*ABOUT THIS EXERCISE*:
Filter the data for lines with the word "study", then copy every line so identified.

(Items listed in a dataset)
----------

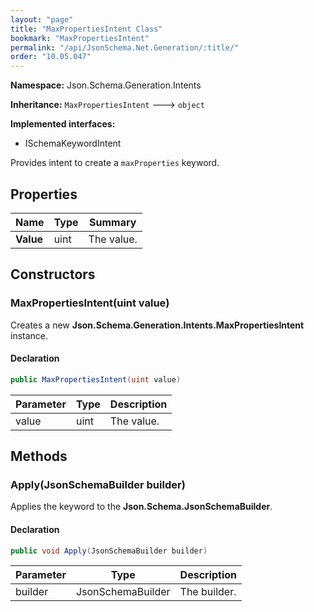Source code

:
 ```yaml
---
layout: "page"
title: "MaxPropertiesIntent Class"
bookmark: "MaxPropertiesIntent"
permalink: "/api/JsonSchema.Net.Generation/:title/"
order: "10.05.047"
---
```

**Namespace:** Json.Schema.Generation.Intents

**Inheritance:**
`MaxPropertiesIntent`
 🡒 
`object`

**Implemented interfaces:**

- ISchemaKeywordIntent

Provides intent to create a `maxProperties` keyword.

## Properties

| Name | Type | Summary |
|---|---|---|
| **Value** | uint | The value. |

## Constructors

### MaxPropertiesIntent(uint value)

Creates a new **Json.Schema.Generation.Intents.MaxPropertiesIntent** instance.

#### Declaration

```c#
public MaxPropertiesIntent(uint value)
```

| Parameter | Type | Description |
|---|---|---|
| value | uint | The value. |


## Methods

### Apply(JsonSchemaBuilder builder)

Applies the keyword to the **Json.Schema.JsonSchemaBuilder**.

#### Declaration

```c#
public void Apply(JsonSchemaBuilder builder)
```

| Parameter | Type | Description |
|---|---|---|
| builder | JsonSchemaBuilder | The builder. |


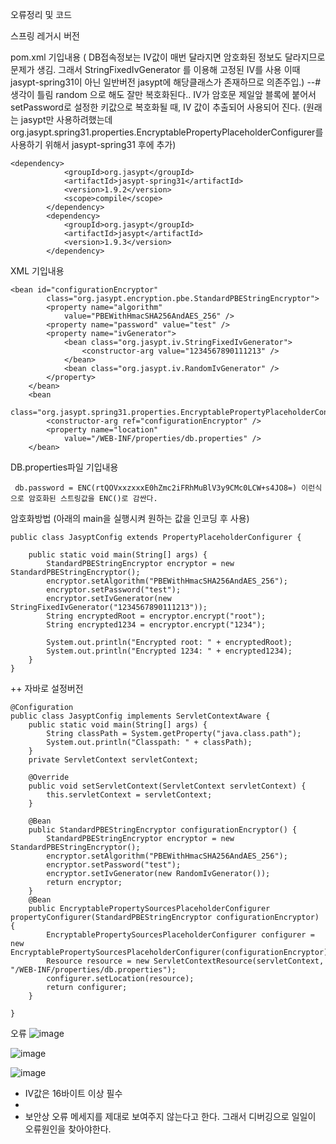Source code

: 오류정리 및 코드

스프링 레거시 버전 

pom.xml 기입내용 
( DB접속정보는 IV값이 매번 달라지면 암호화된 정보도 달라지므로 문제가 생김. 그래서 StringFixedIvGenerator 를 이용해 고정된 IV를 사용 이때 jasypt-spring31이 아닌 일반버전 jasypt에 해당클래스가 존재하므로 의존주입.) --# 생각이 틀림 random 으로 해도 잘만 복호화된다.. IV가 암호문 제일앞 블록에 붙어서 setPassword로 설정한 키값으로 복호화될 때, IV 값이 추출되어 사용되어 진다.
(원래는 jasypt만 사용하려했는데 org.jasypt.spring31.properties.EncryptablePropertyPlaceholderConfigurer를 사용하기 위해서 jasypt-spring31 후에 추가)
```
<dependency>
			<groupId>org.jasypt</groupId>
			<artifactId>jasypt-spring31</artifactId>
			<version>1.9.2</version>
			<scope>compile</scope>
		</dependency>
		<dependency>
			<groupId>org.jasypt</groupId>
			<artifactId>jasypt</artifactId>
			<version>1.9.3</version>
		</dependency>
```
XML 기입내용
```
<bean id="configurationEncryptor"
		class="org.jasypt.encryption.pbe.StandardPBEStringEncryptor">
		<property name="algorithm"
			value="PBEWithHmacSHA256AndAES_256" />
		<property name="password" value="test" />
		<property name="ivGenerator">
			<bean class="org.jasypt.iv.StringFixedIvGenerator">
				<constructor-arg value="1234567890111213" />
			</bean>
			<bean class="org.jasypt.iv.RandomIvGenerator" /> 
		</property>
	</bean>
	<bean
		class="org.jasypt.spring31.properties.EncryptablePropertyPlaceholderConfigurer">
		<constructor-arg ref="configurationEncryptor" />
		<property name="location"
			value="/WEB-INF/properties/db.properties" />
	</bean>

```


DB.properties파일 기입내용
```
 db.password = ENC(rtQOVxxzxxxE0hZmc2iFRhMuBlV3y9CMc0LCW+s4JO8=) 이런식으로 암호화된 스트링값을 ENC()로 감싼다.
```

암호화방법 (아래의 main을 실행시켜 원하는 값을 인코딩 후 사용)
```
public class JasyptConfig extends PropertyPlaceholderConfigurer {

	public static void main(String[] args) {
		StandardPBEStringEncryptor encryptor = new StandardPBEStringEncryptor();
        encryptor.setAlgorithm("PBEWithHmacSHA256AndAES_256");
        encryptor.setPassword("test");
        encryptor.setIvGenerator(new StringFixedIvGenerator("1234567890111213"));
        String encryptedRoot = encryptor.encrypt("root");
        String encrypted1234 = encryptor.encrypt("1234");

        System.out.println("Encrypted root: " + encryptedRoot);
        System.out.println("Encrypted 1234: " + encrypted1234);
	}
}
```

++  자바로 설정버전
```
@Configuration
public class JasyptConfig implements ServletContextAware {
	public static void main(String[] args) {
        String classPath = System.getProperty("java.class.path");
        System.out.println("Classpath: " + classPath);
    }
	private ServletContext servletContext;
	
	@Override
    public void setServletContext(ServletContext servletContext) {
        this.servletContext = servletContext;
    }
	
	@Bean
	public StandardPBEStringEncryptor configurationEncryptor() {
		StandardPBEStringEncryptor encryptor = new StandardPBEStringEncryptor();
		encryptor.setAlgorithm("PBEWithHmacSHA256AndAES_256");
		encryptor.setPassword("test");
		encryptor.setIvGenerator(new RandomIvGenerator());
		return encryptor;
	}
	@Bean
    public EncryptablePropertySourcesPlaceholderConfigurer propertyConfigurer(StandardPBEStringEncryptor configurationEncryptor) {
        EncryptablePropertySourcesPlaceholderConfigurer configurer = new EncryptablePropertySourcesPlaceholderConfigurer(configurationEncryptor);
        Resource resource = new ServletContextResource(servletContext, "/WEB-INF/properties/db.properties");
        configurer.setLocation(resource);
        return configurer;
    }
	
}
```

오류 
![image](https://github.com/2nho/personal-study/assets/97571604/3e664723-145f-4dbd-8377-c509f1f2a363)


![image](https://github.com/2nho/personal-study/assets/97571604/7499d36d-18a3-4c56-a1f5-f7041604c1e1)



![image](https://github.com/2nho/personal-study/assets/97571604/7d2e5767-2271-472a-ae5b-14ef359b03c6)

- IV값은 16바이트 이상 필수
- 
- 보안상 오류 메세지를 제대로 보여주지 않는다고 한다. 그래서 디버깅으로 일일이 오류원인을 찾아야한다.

----------

*OUTPUT FOR THIS EXERCISE*:
![image](https://github.com/2nho/personal-study/assets/97571604/3e664723-145f-4dbd-8377-c509f1f2a363)
![image](https://github.com/2nho/personal-study/assets/97571604/7499d36d-18a3-4c56-a1f5-f7041604c1e1)
![image](https://github.com/2nho/personal-study/assets/97571604/7d2e5767-2271-472a-ae5b-14ef359b03c6)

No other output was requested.